### TASK DETAILS
Every line of the listing is returned unchanged, and every picture is dropped.

-- THE DATA follows --

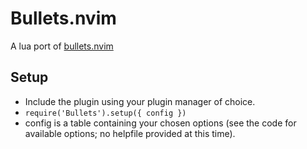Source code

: # Bullets.nvim

A lua port of [bullets.nvim](https://github.com/dkarter/bullets.vim)

## Setup

* Include the plugin using your plugin manager of choice.
* ```require('Bullets').setup({ config })```
* config is a table containing your chosen options (see the code for available options; no helpfile provided at this time).

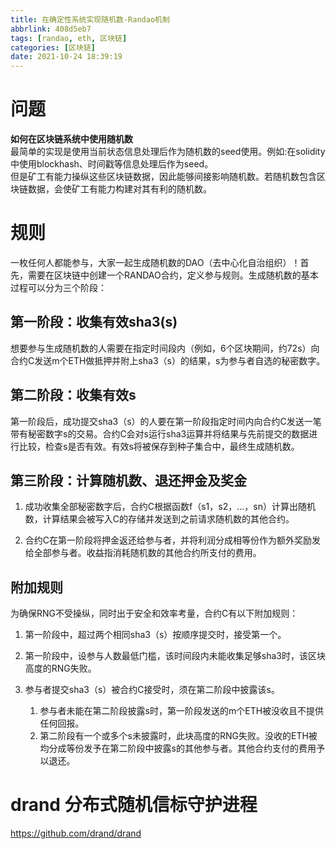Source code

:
 ```yaml
---
title: 在确定性系统实现随机数-Randao机制
abbrlink: 408d5eb7
tags: [randao, eth, 区块链]
categories: [区块链]
date: 2021-10-24 18:39:19
---
```

# 问题
**如何在区块链系统中使用随机数**  
最简单的实现是使用当前状态信息处理后作为随机数的seed使用。例如:在solidity中使用blockhash、时间戳等信息处理后作为seed。  
但是矿工有能力操纵这些区块链数据，因此能够间接影响随机数。若随机数包含区块链数据，会使矿工有能力构建对其有利的随机数。

# 规则
一枚任何人都能参与，大家一起生成随机数的DAO（去中心化自治组织）！首先，需要在区块链中创建一个RANDAO合约，定义参与规则。生成随机数的基本过程可以分为三个阶段：

## 第一阶段：收集有效sha3(s)

想要参与生成随机数的人需要在指定时间段内（例如，6个区块期间，约72s）向合约C发送m个ETH做抵押并附上sha3（s）的结果，s为参与者自选的秘密数字。

## 第二阶段：收集有效s

第一阶段后，成功提交sha3（s）的人要在第一阶段指定时间内向合约C发送一笔带有秘密数字s的交易。合约C会对s运行sha3运算并将结果与先前提交的数据进行比较，检查s是否有效。有效s将被保存到种子集合中，最终生成随机数。

## 第三阶段：计算随机数、退还押金及奖金

1. 成功收集全部秘密数字后，合约C根据函数f（s1，s2，...，sn）计算出随机数，计算结果会被写入C的存储并发送到之前请求随机数的其他合约。

2. 合约C在第一阶段将押金返还给参与者，并将利润分成相等份作为额外奖励发给全部参与者。收益指消耗随机数的其他合约所支付的费用。

## 附加规则

为确保RNG不受操纵，同时出于安全和效率考量，合约C有以下附加规则：

1. 第一阶段中，超过两个相同sha3（s）按顺序提交时，接受第一个。

2. 第一阶段中，设参与人数最低门槛，该时间段内未能收集足够sha3时，该区块高度的RNG失败。

3. 参与者提交sha3（s）被合约C接受时，须在第二阶段中披露该s。
    1) 参与者未能在第二阶段披露s时，第一阶段发送的m个ETH被没收且不提供任何回报。
    2) 第二阶段有一个或多个s未披露时，此块高度的RNG失败。没收的ETH被均分成等份发予在第二阶段中披露s的其他参与者。其他合约支付的费用予以退还。



# drand 分布式随机信标守护进程
https://github.com/drand/drand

-- THE DATA concluded --

### YOUR RESPONSE
Source code

: # Bullets.nvim

A lua port of [bullets.nvim](https://github.com/dkarter/bullets.vim)

## Setup

* Include the plugin using your plugin manager of choice.
* ```require('Bullets').setup({ config })```
* config is a table containing your chosen options (see the code for available options; no helpfile provided at this time).

Source code

:
 ```yaml
---
title: 在确定性系统实现随机数-Randao机制
abbrlink: 408d5eb7
tags: [randao, eth, 区块链]
categories: [区块链]
date: 2021-10-24 18:39:19
---
```

# 问题
**如何在区块链系统中使用随机数**  
最简单的实现是使用当前状态信息处理后作为随机数的seed使用。例如:在solidity中使用blockhash、时间戳等信息处理后作为seed。  
但是矿工有能力操纵这些区块链数据，因此能够间接影响随机数。若随机数包含区块链数据，会使矿工有能力构建对其有利的随机数。

# 规则
一枚任何人都能参与，大家一起生成随机数的DAO（去中心化自治组织）！首先，需要在区块链中创建一个RANDAO合约，定义参与规则。生成随机数的基本过程可以分为三个阶段：

## 第一阶段：收集有效sha3(s)

想要参与生成随机数的人需要在指定时间段内（例如，6个区块期间，约72s）向合约C发送m个ETH做抵押并附上sha3（s）的结果，s为参与者自选的秘密数字。

## 第二阶段：收集有效s

第一阶段后，成功提交sha3（s）的人要在第一阶段指定时间内向合约C发送一笔带有秘密数字s的交易。合约C会对s运行sha3运算并将结果与先前提交的数据进行比较，检查s是否有效。有效s将被保存到种子集合中，最终生成随机数。

## 第三阶段：计算随机数、退还押金及奖金

1. 成功收集全部秘密数字后，合约C根据函数f（s1，s2，...，sn）计算出随机数，计算结果会被写入C的存储并发送到之前请求随机数的其他合约。

2. 合约C在第一阶段将押金返还给参与者，并将利润分成相等份作为额外奖励发给全部参与者。收益指消耗随机数的其他合约所支付的费用。

## 附加规则

为确保RNG不受操纵，同时出于安全和效率考量，合约C有以下附加规则：

1. 第一阶段中，超过两个相同sha3（s）按顺序提交时，接受第一个。

2. 第一阶段中，设参与人数最低门槛，该时间段内未能收集足够sha3时，该区块高度的RNG失败。

3. 参与者提交sha3（s）被合约C接受时，须在第二阶段中披露该s。
    1) 参与者未能在第二阶段披露s时，第一阶段发送的m个ETH被没收且不提供任何回报。
    2) 第二阶段有一个或多个s未披露时，此块高度的RNG失败。没收的ETH被均分成等份发予在第二阶段中披露s的其他参与者。其他合约支付的费用予以退还。



# drand 分布式随机信标守护进程
https://github.com/drand/drand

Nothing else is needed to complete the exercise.